Une nuit des premiers jours de décembre 1827, dans la belle ville de Pise, via della Faggiola, dormant entre deux matelas pour se protéger du froid qui étreignait la ville, Giacomo Leopardi, poète et lunatique, fit un rêve. Il rêva qu’il se trouvait dans un désert, et qu’il était berger. Mais au lieu d’avoir un troupeau qui le suivait, il était commodément assis dans une calèche traînée par quatre brebis d’une éclatante blancheur, et ces quatre brebis étaient son troupeau.
Le désert, et les collines qui le bordaient, étaient d’un très fin sable d’argent qui brillait comme la lumière des lucioles. C’était la nuit mais il ne faisait pas froid, au contraire, cela semblait une belle nuit d’arrière-printemps, de sorte que Leopardi enleva la cape dont il était couvert et la posa sur l’accoudoir de la calèche.
Où m’emmenez-vous, mes chères petites brebis ? demanda-t-il.
Nous t’emmenons en promenade, répondirent les quatre brebis, nous sommes des petites brebis vagabondes [...]

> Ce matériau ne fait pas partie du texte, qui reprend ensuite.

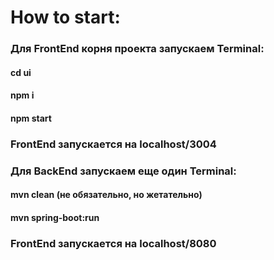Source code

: # How to start:
### Для FrontEnd корня проекта запускаем Terminal:
#### cd ui
#### npm i
#### npm start

### FrontEnd запускается  на localhost/3004

### Для BackEnd запускаем еще один Terminal:
#### mvn clean  (не обязательно, но жетательно)
#### mvn spring-boot:run

### FrontEnd запускается  на localhost/8080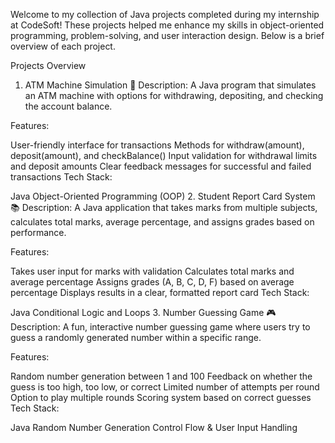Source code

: Welcome to my collection of Java projects completed during my internship at CodeSoft! These projects helped me enhance my skills in object-oriented programming, problem-solving, and user interaction design. Below is a brief overview of each project.

Projects Overview
1. ATM Machine Simulation 🏧
Description:
A Java program that simulates an ATM machine with options for withdrawing, depositing, and checking the account balance.

Features:

User-friendly interface for transactions
Methods for withdraw(amount), deposit(amount), and checkBalance()
Input validation for withdrawal limits and deposit amounts
Clear feedback messages for successful and failed transactions
Tech Stack:

Java
Object-Oriented Programming (OOP)
2. Student Report Card System 📚
Description:
A Java application that takes marks from multiple subjects, calculates total marks, average percentage, and assigns grades based on performance.

Features:

Takes user input for marks with validation
Calculates total marks and average percentage
Assigns grades (A, B, C, D, F) based on average percentage
Displays results in a clear, formatted report card
Tech Stack:

Java
Conditional Logic and Loops
3. Number Guessing Game 🎮
Description:
A fun, interactive number guessing game where users try to guess a randomly generated number within a specific range.

Features:

Random number generation between 1 and 100
Feedback on whether the guess is too high, too low, or correct
Limited number of attempts per round
Option to play multiple rounds
Scoring system based on correct guesses
Tech Stack:

Java
Random Number Generation
Control Flow & User Input Handling
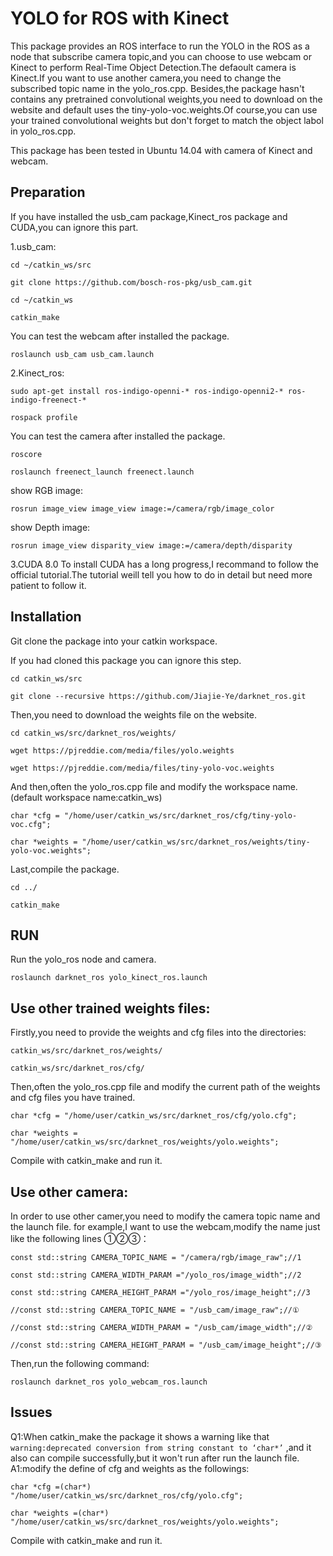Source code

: # YOLO for ROS with Kinect
This package provides an ROS interface to run the YOLO in the ROS as a node that subscribe camera topic,and you can choose to use webcam or Kinect to perform Real-Time Object Detection.The defaoult camera is Kinect.If you want to use another camera,you need to change the subscribed topic name in the yolo_ros.cpp. 
Besides,the package hasn't contains any pretrained convolutional weights,you need to download on the website and default uses the tiny-yolo-voc.weights.Of course,you can use your trained convolutional weights but don't forget to match the object labol in yolo_ros.cpp.

This package has been tested in Ubuntu 14.04 with camera of Kinect and webcam.

## Preparation
If you have installed the usb_cam package,Kinect_ros package and CUDA,you can ignore this part.

1.usb_cam:

`cd ~/catkin_ws/src`

`git clone https://github.com/bosch-ros-pkg/usb_cam.git`

`cd ~/catkin_ws`

`catkin_make`

You can test the webcam after installed the package.

`roslaunch usb_cam usb_cam.launch`

2.Kinect_ros:

`sudo apt-get install ros-indigo-openni-* ros-indigo-openni2-* ros-indigo-freenect-*`

`rospack profile`

You can test the camera after installed the package.

`roscore`

`roslaunch freenect_launch freenect.launch`

show RGB image:

`rosrun image_view image_view image:=/camera/rgb/image_color`

show Depth image:

`rosrun image_view disparity_view image:=/camera/depth/disparity`

3.CUDA 8.0
To install CUDA has a long progress,I recommand to follow the official tutorial.The tutorial weill tell you how to do in detail but need more patient to follow it.

## Installation
Git clone the package into your catkin workspace.

If you had cloned this package you can ignore this step.

`cd catkin_ws/src`

`git clone --recursive https://github.com/Jiajie-Ye/darknet_ros.git`

Then,you need to download the weights file on the website.

`cd catkin_ws/src/darknet_ros/weights/`

`wget https://pjreddie.com/media/files/yolo.weights`

`wget https://pjreddie.com/media/files/tiny-yolo-voc.weights`

And then,often the yolo_ros.cpp file and modify the workspace name.(default workspace name:catkin_ws)

`char *cfg = "/home/user/catkin_ws/src/darknet_ros/cfg/tiny-yolo-voc.cfg";`

`char *weights = "/home/user/catkin_ws/src/darknet_ros/weights/tiny-yolo-voc.weights";`

Last,compile the package.

`cd ../`

`catkin_make`

## RUN
Run the yolo_ros node and camera.

`roslaunch darknet_ros yolo_kinect_ros.launch`

## Use other trained weights files: 
Firstly,you need to provide the weights and cfg files into the directories:

`catkin_ws/src/darknet_ros/weights/`

`catkin_ws/src/darknet_ros/cfg/`

Then,often the yolo_ros.cpp file and modify the current path of the weights and cfg files you have trained.

`char *cfg = "/home/user/catkin_ws/src/darknet_ros/cfg/yolo.cfg";`

`char *weights = "/home/user/catkin_ws/src/darknet_ros/weights/yolo.weights";`

Compile with catkin_make and run it.

## Use other camera: 
In order to use other camer,you need to modify the camera topic name and the launch file.
for example,I want to use the webcam,modify the name just like the following lines ①②③：

`const std::string CAMERA_TOPIC_NAME = "/camera/rgb/image_raw";//1`

`const std::string CAMERA_WIDTH_PARAM ="/yolo_ros/image_width";//2`

`const std::string CAMERA_HEIGHT_PARAM ="/yolo_ros/image_height";//3`

`//const std::string CAMERA_TOPIC_NAME = "/usb_cam/image_raw";//①`

`//const std::string CAMERA_WIDTH_PARAM = "/usb_cam/image_width";//②`

`//const std::string CAMERA_HEIGHT_PARAM = "/usb_cam/image_height";//③`


Then,run the following command:

`roslaunch darknet_ros yolo_webcam_ros.launch`

## Issues
Q1:When catkin_make the package it shows a warning like that `warning:deprecated conversion from string constant to ‘char*’` ,and it also can compile successfully,but it won't run after run the launch file.
A1:modify the define of cfg and weights as the followings:

`char *cfg =(char*) "/home/user/catkin_ws/src/darknet_ros/cfg/yolo.cfg";`

`char *weights =(char*) "/home/user/catkin_ws/src/darknet_ros/weights/yolo.weights";`

Compile with catkin_make and run it.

Ils arrivèrent au fond du désert et contournèrent la colline, au pied de laquelle se trouvait une boutique. C’était une belle pâtisserie tout en cristal, qui étincelait d’une lumière d’argent. Léopardi regarda la vitrine, indécis quant à son choix. Au premier rang, il y avait les tartes, de toutes les couleurs et de toutes les dimensions : tartes vertes à la pistache, tartes vermeilles à la framboise, tartes jaunes au citron, tartes roses à la fraise. Puis il y avait les massepains, aux formes drôles et appétissantes : modelés en pomme et en orange, modelés en cerise, ou en forme d’animaux. Enfin venaient les sabayons, crémeux et denses, avec une amande par-dessus. Leopardi appela le pâtissier et acheta trois gâteaux : une tourte aux fraises, un massepain et un sabayon. Le pâtissier, un petit homme tout en argent, avec des cheveux d’une blancheur éclatante et des yeux bleus, lui donna les gâteaux et comme cadeau une boîte de chocolats. Leopardi remonta dans la calèche, et tandis que les brebis se mettaient de nouveau en chemin, il commença de déguster les choses exquises qu’il avait achetées. La route avait pris de la pente, à présent elle grimpait sur la colline. Et, comme c’était étrange, ce terrain-là aussi brillait, il était translucide et envoyait une lueur d’argent. Les brebis s’arrêtèrent devant une petite maison qui étincelait dans la nuit. Leopardi, comprenant qu’il était arrivé, descendit à terre, il prit la boîte de chocolats et entra dans la maison. A l’intérieur une jeune fille était assise sur une chaise brodait au tambour.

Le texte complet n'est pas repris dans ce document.